**Task**
When you reach the line containing "関数オブジェクトcalcForceEpEpは粒子同士の相" in the data below, begin returning lines exactly as written, and stop once the line containing "dx * dx + eps2;" has been returned.

○ ○ ○ ○ ○ ○ ○

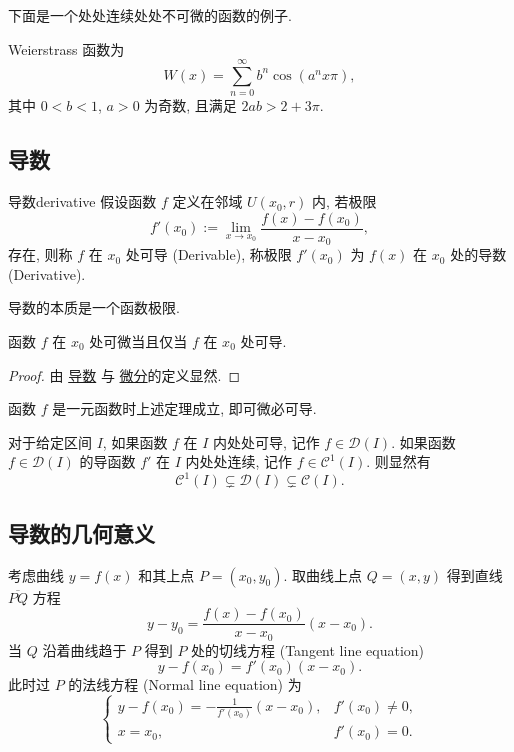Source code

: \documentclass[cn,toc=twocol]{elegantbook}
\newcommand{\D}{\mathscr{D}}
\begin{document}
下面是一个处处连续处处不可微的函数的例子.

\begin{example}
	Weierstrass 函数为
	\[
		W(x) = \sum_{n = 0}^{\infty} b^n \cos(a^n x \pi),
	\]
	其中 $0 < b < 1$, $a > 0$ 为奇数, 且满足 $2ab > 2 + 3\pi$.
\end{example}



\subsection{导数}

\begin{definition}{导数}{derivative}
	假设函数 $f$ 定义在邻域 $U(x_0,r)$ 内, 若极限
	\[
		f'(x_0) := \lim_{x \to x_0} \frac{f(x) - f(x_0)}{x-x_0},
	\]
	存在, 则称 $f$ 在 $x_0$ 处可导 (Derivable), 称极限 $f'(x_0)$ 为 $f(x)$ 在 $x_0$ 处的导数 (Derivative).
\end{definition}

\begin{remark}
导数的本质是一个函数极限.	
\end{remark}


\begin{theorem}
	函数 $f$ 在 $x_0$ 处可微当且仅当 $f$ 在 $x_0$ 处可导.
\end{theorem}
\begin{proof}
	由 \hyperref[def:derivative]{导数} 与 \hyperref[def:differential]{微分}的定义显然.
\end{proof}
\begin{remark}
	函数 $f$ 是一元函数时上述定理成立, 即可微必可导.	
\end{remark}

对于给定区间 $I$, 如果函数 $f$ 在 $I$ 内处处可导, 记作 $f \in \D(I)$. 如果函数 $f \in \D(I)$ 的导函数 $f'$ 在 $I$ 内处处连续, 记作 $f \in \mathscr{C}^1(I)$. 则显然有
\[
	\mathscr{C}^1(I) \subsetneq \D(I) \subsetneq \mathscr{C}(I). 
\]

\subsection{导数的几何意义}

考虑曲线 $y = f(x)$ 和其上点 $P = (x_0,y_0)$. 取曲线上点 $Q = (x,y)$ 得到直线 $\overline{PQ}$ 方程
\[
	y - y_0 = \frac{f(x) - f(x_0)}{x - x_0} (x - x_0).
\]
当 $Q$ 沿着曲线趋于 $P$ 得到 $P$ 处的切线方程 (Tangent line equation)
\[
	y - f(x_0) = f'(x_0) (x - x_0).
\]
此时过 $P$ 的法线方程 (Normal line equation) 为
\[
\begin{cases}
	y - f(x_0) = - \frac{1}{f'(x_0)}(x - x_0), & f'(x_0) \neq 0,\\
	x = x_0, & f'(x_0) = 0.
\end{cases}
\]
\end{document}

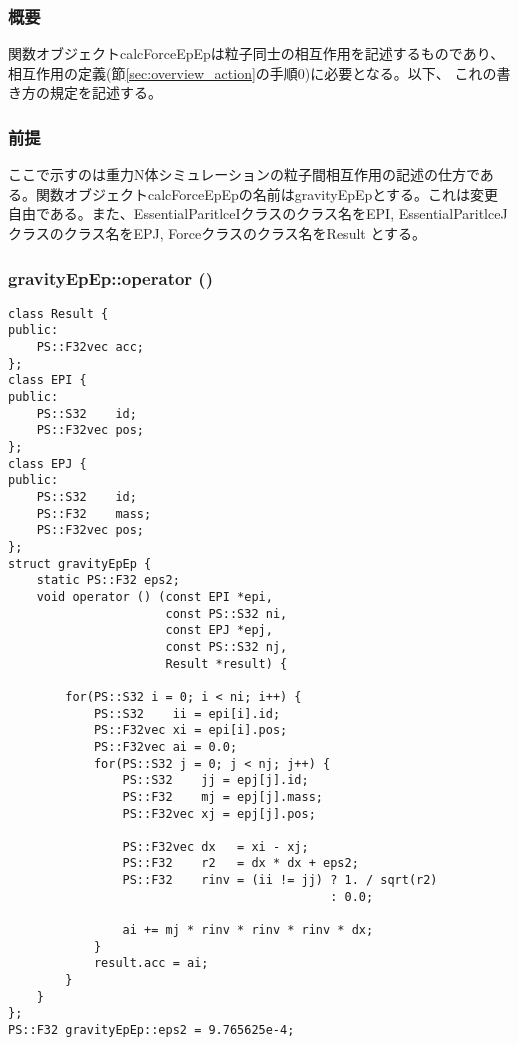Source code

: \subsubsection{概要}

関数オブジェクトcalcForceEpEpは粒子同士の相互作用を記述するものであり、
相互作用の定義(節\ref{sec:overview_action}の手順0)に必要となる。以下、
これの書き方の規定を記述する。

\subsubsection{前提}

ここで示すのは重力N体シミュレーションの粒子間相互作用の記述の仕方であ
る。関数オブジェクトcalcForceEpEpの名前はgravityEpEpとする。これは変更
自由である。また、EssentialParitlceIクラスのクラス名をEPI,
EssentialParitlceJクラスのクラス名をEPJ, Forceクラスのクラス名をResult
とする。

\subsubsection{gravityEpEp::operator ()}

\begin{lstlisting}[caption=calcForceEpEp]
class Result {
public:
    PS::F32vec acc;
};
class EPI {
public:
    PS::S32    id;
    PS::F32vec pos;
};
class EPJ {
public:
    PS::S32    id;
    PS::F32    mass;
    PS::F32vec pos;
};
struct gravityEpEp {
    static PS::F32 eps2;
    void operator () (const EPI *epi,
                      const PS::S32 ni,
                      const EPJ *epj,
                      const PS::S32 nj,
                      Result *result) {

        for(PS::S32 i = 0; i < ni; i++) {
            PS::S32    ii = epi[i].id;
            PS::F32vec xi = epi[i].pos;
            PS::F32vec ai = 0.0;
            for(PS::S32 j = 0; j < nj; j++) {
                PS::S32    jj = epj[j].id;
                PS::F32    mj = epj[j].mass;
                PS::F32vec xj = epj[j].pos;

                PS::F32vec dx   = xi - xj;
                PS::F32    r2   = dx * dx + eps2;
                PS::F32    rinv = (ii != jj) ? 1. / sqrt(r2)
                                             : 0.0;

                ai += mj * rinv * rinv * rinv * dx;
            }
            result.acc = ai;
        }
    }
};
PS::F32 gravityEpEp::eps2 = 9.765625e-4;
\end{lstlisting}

○ ○ ○ ○ ○ ○ ○

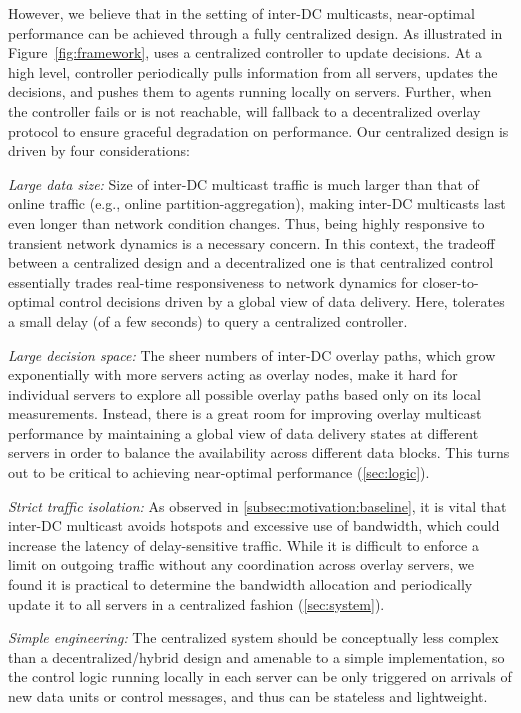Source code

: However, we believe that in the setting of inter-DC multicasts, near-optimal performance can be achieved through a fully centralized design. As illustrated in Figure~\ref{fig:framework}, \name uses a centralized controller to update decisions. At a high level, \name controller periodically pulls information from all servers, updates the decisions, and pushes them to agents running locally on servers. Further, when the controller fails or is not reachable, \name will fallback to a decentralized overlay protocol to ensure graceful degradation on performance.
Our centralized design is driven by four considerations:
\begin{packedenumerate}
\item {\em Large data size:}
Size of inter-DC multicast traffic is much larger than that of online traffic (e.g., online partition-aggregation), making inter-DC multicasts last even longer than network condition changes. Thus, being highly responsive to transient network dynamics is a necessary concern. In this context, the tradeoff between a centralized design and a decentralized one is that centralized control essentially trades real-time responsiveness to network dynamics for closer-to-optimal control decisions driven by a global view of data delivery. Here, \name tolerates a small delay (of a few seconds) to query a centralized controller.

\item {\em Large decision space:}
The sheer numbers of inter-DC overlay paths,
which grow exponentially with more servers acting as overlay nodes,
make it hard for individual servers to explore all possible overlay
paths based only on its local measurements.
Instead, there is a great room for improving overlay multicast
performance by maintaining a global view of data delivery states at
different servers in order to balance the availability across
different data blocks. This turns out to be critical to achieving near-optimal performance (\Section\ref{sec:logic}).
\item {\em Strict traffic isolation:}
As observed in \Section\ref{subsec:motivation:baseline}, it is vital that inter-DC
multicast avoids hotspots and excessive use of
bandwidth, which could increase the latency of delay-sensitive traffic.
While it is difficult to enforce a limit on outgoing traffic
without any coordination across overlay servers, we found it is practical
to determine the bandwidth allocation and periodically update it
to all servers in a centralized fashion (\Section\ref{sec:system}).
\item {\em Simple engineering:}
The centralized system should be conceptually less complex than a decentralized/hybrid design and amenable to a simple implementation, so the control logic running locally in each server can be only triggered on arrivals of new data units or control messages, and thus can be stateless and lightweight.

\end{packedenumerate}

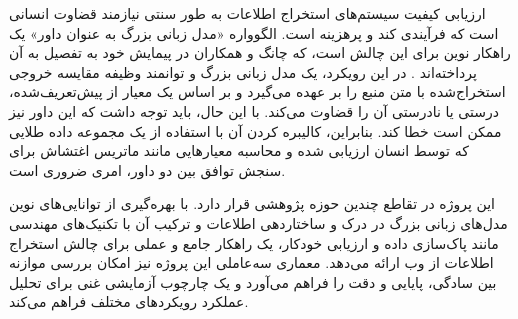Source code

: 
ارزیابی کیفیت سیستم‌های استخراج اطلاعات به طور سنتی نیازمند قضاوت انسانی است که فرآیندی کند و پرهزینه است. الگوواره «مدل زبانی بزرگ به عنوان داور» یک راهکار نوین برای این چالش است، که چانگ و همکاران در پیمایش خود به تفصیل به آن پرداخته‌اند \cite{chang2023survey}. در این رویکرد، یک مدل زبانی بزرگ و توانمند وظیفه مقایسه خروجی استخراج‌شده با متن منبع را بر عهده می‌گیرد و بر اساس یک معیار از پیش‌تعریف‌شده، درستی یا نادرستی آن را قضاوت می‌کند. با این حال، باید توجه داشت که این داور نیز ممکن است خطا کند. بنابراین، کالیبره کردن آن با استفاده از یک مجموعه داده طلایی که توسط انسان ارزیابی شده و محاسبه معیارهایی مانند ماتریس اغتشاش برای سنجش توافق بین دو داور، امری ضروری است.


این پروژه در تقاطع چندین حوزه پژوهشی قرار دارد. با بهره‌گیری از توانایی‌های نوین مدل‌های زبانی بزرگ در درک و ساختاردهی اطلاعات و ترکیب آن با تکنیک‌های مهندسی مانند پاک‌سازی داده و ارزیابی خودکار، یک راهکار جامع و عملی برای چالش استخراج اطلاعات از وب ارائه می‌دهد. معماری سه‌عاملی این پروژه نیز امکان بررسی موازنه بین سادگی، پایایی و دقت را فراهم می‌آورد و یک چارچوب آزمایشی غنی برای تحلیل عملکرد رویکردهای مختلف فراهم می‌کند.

○ ○ ○ ○ ○ ○ ○

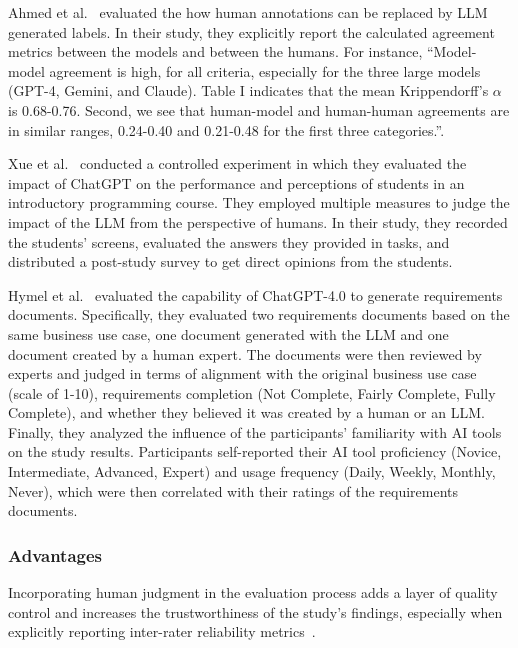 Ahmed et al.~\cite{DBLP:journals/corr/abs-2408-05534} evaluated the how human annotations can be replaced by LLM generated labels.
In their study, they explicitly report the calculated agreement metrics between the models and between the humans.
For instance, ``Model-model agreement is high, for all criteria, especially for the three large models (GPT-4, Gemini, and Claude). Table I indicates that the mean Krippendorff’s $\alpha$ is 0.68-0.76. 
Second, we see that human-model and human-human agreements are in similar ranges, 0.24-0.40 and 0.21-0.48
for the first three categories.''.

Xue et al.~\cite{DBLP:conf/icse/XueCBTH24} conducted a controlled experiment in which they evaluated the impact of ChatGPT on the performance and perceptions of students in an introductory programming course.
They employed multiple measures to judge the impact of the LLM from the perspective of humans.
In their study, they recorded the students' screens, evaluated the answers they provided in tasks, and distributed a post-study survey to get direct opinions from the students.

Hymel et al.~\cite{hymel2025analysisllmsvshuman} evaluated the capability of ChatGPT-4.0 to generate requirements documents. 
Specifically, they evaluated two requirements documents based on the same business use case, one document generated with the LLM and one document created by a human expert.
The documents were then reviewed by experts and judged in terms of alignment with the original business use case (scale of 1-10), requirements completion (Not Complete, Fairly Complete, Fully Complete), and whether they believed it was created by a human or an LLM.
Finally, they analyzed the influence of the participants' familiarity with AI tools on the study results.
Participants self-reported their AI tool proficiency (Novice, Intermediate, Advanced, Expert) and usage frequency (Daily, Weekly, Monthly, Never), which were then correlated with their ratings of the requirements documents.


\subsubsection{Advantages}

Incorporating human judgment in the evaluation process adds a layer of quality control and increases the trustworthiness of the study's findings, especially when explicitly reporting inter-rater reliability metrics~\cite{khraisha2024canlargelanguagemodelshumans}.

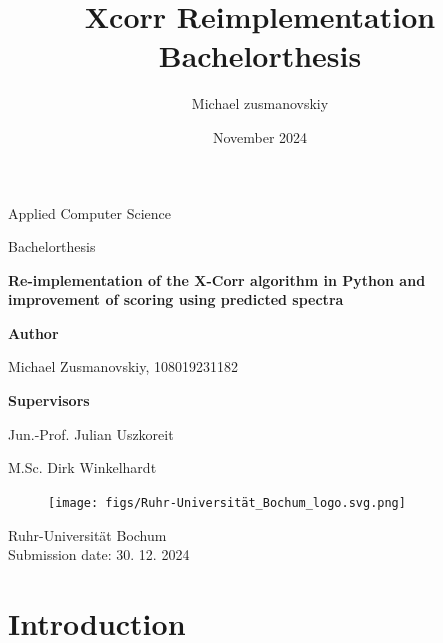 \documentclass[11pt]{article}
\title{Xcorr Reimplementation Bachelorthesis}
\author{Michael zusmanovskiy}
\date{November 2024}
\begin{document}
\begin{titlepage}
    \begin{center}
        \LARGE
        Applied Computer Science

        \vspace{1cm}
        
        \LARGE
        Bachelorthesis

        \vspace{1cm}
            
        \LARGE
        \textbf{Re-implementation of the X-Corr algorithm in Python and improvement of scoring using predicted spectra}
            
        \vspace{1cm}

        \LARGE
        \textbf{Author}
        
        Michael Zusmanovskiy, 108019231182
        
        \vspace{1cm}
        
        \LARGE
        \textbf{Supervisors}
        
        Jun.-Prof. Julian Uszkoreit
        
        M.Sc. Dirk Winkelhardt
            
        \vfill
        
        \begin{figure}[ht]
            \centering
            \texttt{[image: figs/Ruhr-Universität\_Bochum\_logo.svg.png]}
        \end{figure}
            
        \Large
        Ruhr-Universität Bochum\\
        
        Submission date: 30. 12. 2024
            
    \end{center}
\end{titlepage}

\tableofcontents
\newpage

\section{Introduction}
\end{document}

○ ○ ○ ○ ○ ○ ○

**Solution for this exercise**
関数オブジェクトcalcForceEpEpは粒子同士の相互作用を記述するものであり、
相互作用の定義(節\ref{sec:overview_action}の手順0)に必要となる。以下、
これの書き方の規定を記述する。

\subsubsection{前提}

ここで示すのは重力N体シミュレーションの粒子間相互作用の記述の仕方であ
る。関数オブジェクトcalcForceEpEpの名前はgravityEpEpとする。これは変更
自由である。また、EssentialParitlceIクラスのクラス名をEPI,
EssentialParitlceJクラスのクラス名をEPJ, Forceクラスのクラス名をResult
とする。

\subsubsection{gravityEpEp::operator ()}

\begin{lstlisting}[caption=calcForceEpEp]
class Result {
public:
    PS::F32vec acc;
};
class EPI {
public:
    PS::S32    id;
    PS::F32vec pos;
};
class EPJ {
public:
    PS::S32    id;
    PS::F32    mass;
    PS::F32vec pos;
};
struct gravityEpEp {
    static PS::F32 eps2;
    void operator () (const EPI *epi,
                      const PS::S32 ni,
                      const EPJ *epj,
                      const PS::S32 nj,
                      Result *result) {

        for(PS::S32 i = 0; i < ni; i++) {
            PS::S32    ii = epi[i].id;
            PS::F32vec xi = epi[i].pos;
            PS::F32vec ai = 0.0;
            for(PS::S32 j = 0; j < nj; j++) {
                PS::S32    jj = epj[j].id;
                PS::F32    mj = epj[j].mass;
                PS::F32vec xj = epj[j].pos;

                PS::F32vec dx   = xi - xj;
                PS::F32    r2   = dx * dx + eps2;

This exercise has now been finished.